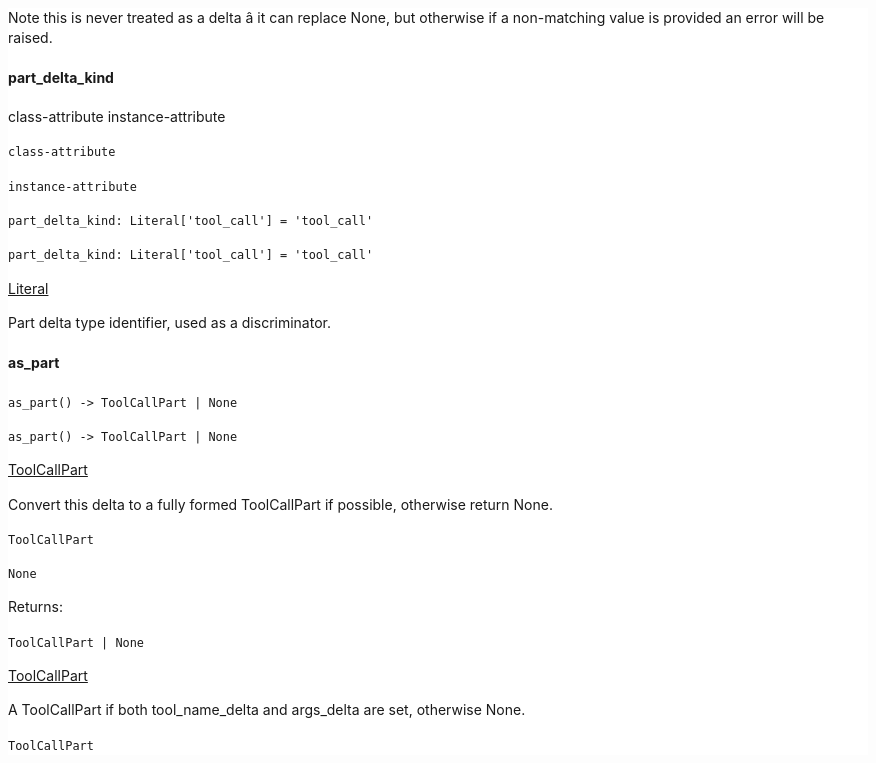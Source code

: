 Note this is never treated as a delta â it can replace None, but otherwise if a
non-matching value is provided an error will be raised.

#### part_delta_kind

class-attribute
instance-attribute

```
class-attribute
```

```
instance-attribute
```

```
part_delta_kind: Literal['tool_call'] = 'tool_call'
```

```
part_delta_kind: Literal['tool_call'] = 'tool_call'
```

[Literal](https://docs.python.org/3/library/typing.html#typing.Literal)

Part delta type identifier, used as a discriminator.

#### as_part

```
as_part() -> ToolCallPart | None
```

```
as_part() -> ToolCallPart | None
```

[ToolCallPart](https://ai.pydantic.dev#pydantic_ai.messages.ToolCallPart)

Convert this delta to a fully formed ToolCallPart if possible, otherwise return None.

```
ToolCallPart
```

```
None
```

Returns:

```
ToolCallPart | None
```

[ToolCallPart](https://ai.pydantic.dev#pydantic_ai.messages.ToolCallPart)

A ToolCallPart if both tool_name_delta and args_delta are set, otherwise None.

```
ToolCallPart
```
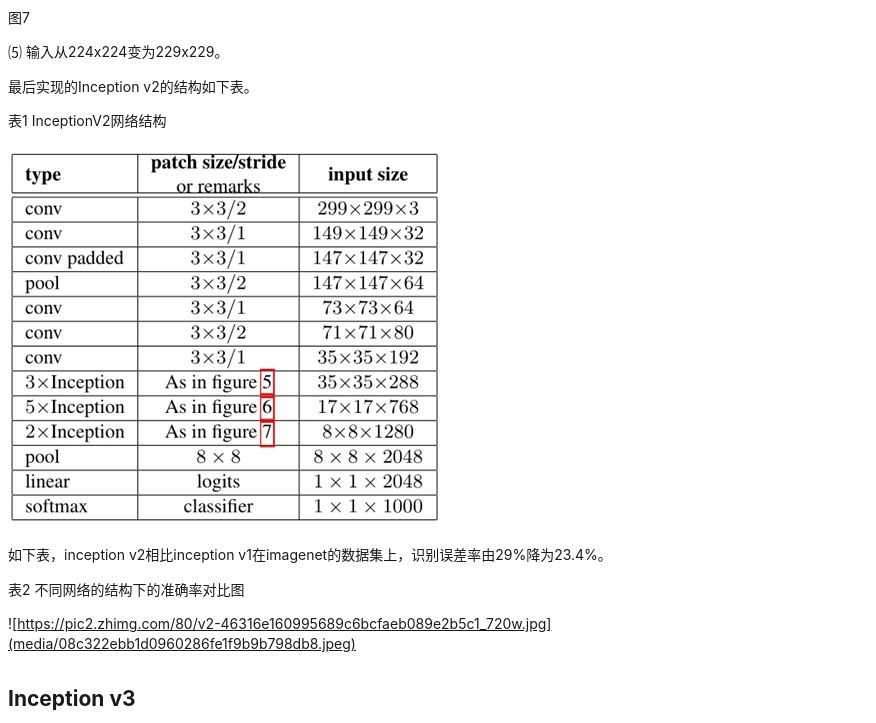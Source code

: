 图7

⑸ 输入从224x224变为229x229。

最后实现的Inception v2的结构如下表。

表1 InceptionV2网络结构

![preview](media/c7837427709c2b793ef3669165a22f1e.jpeg)

如下表，inception v2相比inception
v1在imagenet的数据集上，识别误差率由29%降为23.4%。

表2 不同网络的结构下的准确率对比图

![https://pic2.zhimg.com/80/v2-46316e160995689c6bcfaeb089e2b5c1_720w.jpg](media/08c322ebb1d0960286fe1f9b9b798db8.jpeg)

## Inception v3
──────────
▶ **Work instructions**
Return the lines of the data above in full and exactly, with no pictures.

▶ **Final answer**
Source code

: Note this is never treated as a delta â it can replace None, but otherwise if a
non-matching value is provided an error will be raised.

#### part_delta_kind

class-attribute
instance-attribute

```
class-attribute
```

```
instance-attribute
```

```
part_delta_kind: Literal['tool_call'] = 'tool_call'
```

```
part_delta_kind: Literal['tool_call'] = 'tool_call'
```

[Literal](https://docs.python.org/3/library/typing.html#typing.Literal)

Part delta type identifier, used as a discriminator.

#### as_part

```
as_part() -> ToolCallPart | None
```

```
as_part() -> ToolCallPart | None
```

[ToolCallPart](https://ai.pydantic.dev#pydantic_ai.messages.ToolCallPart)

Convert this delta to a fully formed ToolCallPart if possible, otherwise return None.

```
ToolCallPart
```

```
None
```

Returns:

```
ToolCallPart | None
```

[ToolCallPart](https://ai.pydantic.dev#pydantic_ai.messages.ToolCallPart)

A ToolCallPart if both tool_name_delta and args_delta are set, otherwise None.

```
ToolCallPart
```
Source code

: 图7

⑸ 输入从224x224变为229x229。

最后实现的Inception v2的结构如下表。

表1 InceptionV2网络结构

![preview](media/c7837427709c2b793ef3669165a22f1e.jpeg)

如下表，inception v2相比inception
v1在imagenet的数据集上，识别误差率由29%降为23.4%。

表2 不同网络的结构下的准确率对比图

![https://pic2.zhimg.com/80/v2-46316e160995689c6bcfaeb089e2b5c1_720w.jpg](media/08c322ebb1d0960286fe1f9b9b798db8.jpeg)

## Inception v3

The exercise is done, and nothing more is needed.